Alan was drugged and snoring.
“Hans, how are you?”, Norman leaned above the German. “I’m okay, why?”
“Well, March said you haven’t drunk water or eaten since yesterday. Are you sure everything is all right?”
“Yes. I know how we can destroy the Cube.” His voice sounded calm and confident.
“And how can this happen, dear?”
“Have you heard of ‘Mandela’s effect’?”
“No, we haven’t, Hans, what effect is that?” Norman’s tone was gentle and delicate. He thought he did not find the smallest reason for concern about the Professor’s mental health. He looked and sounded perfectly normal.
“There are events about which millions of people have different memories, compared to the other inhabitants of the world. Some call it mass psychosis or just technical small discrepancies in memorizing, but there is another hypothesis. You all know who Nelson Mandela is, right?”
“But of course.”
“Can you tell me what you remember about his death?”
“He died while in prison, didn’t he… back in the 80-ies. I’m not exactly sure, but it was in 1985 or 1986…” Marcela said.
“No, you are wrong March, he was released from prison and died in 2013, his funeral was on TV, I remember very clearly the huge posters with his name, hanging on the walls”, Norman said.
“That’s it”, Hans said standing up from the floor, returning instantly to his typical gait. “You are both right.”
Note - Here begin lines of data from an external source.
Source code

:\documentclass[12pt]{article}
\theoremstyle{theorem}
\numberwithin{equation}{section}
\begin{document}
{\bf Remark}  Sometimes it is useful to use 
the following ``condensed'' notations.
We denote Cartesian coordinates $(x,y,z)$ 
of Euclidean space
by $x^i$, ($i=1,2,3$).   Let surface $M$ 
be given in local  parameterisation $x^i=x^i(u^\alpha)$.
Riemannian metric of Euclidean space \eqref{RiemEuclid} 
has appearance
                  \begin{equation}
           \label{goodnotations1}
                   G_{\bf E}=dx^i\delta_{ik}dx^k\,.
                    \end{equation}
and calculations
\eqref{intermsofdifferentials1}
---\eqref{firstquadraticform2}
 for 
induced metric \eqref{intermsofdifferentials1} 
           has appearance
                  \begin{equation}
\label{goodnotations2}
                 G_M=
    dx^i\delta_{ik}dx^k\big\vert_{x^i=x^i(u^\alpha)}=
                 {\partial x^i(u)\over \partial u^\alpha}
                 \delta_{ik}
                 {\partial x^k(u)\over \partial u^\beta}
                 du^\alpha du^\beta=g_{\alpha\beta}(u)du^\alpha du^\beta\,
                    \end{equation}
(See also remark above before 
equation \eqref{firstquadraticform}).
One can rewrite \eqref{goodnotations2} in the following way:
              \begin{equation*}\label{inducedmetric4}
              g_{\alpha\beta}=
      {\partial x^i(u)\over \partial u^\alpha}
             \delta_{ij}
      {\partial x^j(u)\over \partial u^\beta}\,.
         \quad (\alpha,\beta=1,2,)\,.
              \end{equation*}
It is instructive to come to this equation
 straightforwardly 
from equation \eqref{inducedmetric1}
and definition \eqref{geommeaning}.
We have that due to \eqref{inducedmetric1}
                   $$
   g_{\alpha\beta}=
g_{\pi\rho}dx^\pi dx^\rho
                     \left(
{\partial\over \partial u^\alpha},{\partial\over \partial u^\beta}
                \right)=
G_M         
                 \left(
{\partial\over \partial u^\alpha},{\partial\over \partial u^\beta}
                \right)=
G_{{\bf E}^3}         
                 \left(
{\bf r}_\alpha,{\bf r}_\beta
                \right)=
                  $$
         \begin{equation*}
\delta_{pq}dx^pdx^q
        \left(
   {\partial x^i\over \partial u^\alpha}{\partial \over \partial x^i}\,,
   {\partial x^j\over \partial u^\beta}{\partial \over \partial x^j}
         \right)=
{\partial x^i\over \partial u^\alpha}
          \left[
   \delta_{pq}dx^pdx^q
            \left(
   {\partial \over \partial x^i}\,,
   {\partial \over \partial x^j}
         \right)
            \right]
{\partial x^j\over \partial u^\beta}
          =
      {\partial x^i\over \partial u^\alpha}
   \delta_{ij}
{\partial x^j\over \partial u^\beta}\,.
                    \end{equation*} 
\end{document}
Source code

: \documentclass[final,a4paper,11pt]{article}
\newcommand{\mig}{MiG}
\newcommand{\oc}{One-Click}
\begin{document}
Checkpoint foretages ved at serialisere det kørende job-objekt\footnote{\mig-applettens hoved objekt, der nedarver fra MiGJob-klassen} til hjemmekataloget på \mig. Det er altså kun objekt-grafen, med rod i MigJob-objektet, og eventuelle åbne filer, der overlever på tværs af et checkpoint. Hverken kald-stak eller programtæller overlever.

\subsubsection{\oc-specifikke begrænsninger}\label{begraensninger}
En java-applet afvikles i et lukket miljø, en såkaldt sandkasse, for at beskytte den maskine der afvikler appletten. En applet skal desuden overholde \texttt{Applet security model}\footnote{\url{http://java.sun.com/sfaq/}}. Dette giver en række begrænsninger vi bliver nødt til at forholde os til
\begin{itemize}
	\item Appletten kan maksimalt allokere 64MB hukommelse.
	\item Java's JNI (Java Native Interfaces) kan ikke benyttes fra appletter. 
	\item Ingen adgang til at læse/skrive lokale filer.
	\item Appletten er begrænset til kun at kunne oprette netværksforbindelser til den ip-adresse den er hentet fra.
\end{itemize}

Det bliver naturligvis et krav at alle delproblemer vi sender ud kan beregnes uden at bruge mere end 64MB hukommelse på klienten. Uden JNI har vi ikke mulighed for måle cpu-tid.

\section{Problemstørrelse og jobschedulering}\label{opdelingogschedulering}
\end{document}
“But how can it be?! Impossible!”
“The truth is that Nelson Mandela died in 2013, but there is a large group of people all over the world who state that Nelson Mandela definitely died in prison in the 80-ies. They accept it as a real fact. They even have a memory about a court trial after his death with the participation of his widow about the rights for a book. Also, thousands of people are ready to swear that after his death they watched benefit concerts on TV after his death and many celebrities wore t-shirts with his prison number 46664, honoring him in this way. Some go even further, mentioning the reason for the death of the South American leader – from tuberculosis in prison in 1986. The official historic reference proves that Nelson Mandela really suffered from tuberculosis in prison because of the hard conditions there, moreover, precisely in the 80-ies of the previous century. There is a theory, according to which at that moment a splitting of reality happened in two new parallel universes, in one of which Mandela died in 1986, and in the other he continued to live till 2013. You remember the message from the ship, don’t you? 1986.”
“The prison number is quite interesting too, with many sixes in it”, Babyface added.
“There are many other similar contradictions in group memory about famous public events. For instance, the wide spread photo from Tiananmen Square, in which a student puts his body in the way of the tanks. Most people remember how they saw on TV the rest of the protestants pushing him off the street and saving his life. Many others are convinced, though, that they saw the tanks smash him. He just dies.”
“I don’t believe this crap”, Michael interjected surprisingly. He had recovered from the anaesthetic and had obviously listened quietly the whole time.
“And what are those contradictions due to?” Norman asked in a serious tone.
“There is a theory, according to which after the CERN accelerator of particles started working in Switzerland, some strange events happened, capable of influencing the time-space continuum. One way or another, if there is splitting of realities in a singularity point, caused by the collider, why would not the Core have a similar effect? Michael opposes this theory, but I will ask him: Michael, you have seen ‘Star Wars’, haven’t you?”
“Sure, who hasn’t?”
“Do you remember how Darth Vader cut Luke Skywalker’s hand above the wrist and confessed he was his father?”
“Yes, this is the second film, ‘The Empire Strikes Back’.”
“Do you remember the exact words?”
“Of course, Luke is hanging on the wall and Lord Vader tells him: ‘Luke, I’m your father’.”